▶ What is required
In the listing that follows, count each line where the word "anula" appears; write nothing but the count.

▶ The data
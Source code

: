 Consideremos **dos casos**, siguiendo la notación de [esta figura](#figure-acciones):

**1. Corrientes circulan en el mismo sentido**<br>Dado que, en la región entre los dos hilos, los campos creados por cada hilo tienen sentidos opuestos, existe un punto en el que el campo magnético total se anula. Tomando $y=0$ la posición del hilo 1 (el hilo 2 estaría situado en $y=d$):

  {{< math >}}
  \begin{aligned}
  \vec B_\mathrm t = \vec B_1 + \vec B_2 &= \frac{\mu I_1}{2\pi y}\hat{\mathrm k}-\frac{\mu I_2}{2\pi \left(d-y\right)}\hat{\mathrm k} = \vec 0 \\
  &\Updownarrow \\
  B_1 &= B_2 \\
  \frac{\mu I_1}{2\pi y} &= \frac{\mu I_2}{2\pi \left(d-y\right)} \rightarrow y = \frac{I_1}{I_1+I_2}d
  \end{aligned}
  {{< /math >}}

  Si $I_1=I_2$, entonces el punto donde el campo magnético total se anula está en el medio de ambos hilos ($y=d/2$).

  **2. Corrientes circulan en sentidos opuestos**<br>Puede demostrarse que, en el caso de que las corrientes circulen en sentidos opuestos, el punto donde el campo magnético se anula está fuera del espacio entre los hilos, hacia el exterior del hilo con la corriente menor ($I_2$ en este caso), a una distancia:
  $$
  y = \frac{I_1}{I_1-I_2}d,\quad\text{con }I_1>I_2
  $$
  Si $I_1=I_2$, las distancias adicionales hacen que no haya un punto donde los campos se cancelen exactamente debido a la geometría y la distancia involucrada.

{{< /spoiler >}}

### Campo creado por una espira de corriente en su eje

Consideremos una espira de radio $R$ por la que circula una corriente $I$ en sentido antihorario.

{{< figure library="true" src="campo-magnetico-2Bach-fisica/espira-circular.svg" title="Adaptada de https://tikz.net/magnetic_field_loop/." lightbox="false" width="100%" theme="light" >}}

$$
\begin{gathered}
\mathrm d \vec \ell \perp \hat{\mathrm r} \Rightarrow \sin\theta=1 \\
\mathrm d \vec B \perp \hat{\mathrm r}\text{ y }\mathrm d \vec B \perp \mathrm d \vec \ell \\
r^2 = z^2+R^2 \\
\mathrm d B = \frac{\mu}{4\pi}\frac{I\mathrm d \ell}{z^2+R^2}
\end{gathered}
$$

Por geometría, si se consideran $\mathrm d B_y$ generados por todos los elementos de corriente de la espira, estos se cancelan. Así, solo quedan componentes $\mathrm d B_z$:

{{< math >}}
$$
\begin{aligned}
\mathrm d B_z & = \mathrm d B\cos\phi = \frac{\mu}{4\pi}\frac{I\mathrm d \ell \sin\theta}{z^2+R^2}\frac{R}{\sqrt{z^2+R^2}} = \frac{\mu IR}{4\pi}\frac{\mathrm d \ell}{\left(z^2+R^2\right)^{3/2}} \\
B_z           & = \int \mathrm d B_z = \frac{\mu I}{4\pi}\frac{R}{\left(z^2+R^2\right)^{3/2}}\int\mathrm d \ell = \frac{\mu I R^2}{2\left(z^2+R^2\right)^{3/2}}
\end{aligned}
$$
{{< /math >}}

▶ Written response
3